### [What the task asks]
Which of the lines below mention the word "even"? Pull each one out.

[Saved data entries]
= = =

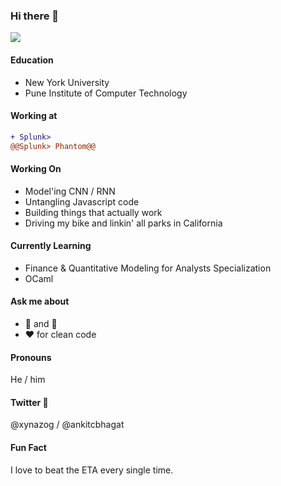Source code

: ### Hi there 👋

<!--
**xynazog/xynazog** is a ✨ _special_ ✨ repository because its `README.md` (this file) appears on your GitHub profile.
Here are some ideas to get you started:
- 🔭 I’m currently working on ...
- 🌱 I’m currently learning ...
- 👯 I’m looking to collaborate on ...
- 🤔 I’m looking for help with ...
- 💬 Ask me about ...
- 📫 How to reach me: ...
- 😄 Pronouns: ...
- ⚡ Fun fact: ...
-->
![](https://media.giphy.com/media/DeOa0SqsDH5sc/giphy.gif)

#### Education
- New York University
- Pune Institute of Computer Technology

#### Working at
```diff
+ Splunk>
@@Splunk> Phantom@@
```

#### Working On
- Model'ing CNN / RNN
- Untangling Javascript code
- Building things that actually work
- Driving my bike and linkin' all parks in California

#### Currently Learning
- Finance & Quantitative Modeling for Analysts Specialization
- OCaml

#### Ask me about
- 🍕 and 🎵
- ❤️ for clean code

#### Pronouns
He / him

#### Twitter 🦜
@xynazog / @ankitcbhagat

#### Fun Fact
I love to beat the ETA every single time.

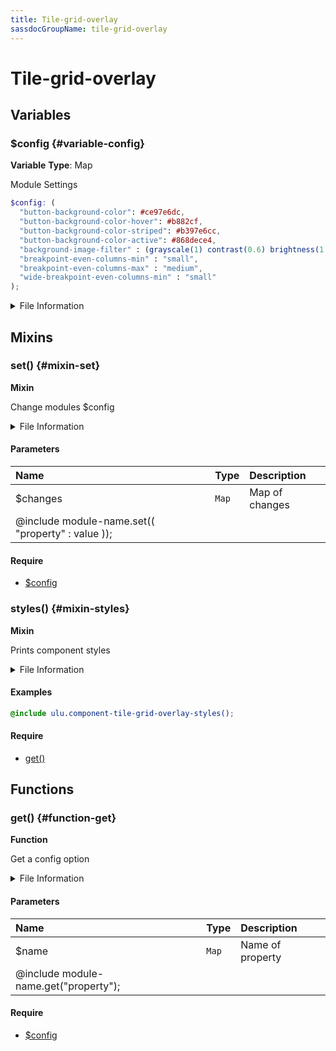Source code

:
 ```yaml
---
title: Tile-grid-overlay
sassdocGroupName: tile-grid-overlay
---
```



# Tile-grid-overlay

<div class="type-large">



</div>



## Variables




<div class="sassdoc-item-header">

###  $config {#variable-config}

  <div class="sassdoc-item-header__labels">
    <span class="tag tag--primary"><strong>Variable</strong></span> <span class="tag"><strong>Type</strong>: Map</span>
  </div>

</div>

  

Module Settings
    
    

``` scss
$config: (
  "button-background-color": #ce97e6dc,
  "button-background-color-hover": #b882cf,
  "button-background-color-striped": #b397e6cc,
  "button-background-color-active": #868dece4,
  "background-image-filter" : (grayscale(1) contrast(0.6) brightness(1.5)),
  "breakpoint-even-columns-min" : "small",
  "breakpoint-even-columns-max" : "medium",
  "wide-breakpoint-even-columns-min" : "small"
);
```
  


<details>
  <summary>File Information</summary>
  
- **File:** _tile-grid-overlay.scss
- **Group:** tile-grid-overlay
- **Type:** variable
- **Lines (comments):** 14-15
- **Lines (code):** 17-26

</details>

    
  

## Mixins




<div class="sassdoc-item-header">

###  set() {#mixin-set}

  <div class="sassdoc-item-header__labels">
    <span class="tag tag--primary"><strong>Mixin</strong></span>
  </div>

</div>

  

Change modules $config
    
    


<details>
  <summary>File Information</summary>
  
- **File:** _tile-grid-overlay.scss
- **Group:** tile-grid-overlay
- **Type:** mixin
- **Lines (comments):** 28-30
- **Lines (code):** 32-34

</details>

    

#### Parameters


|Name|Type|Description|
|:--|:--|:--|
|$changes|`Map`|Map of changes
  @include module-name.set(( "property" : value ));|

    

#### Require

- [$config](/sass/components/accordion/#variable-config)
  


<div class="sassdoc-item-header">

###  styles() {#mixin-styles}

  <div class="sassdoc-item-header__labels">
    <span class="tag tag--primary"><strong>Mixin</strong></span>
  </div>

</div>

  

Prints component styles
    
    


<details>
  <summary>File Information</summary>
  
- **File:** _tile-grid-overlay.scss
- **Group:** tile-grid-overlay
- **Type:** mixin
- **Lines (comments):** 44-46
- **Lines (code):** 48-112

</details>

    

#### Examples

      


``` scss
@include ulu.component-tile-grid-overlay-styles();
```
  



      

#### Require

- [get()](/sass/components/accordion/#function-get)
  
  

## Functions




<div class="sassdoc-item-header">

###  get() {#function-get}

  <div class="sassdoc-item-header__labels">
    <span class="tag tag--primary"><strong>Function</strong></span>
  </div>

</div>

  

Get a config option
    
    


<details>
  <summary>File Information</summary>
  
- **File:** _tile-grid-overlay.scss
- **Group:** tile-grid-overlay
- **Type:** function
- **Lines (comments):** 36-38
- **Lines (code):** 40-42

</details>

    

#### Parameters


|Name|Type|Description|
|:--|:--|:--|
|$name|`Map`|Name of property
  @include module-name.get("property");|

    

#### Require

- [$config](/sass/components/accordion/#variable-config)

= = =

### [Written response]
  "breakpoint-even-columns-min" : "small",
  "breakpoint-even-columns-max" : "medium",
  "wide-breakpoint-even-columns-min" : "small"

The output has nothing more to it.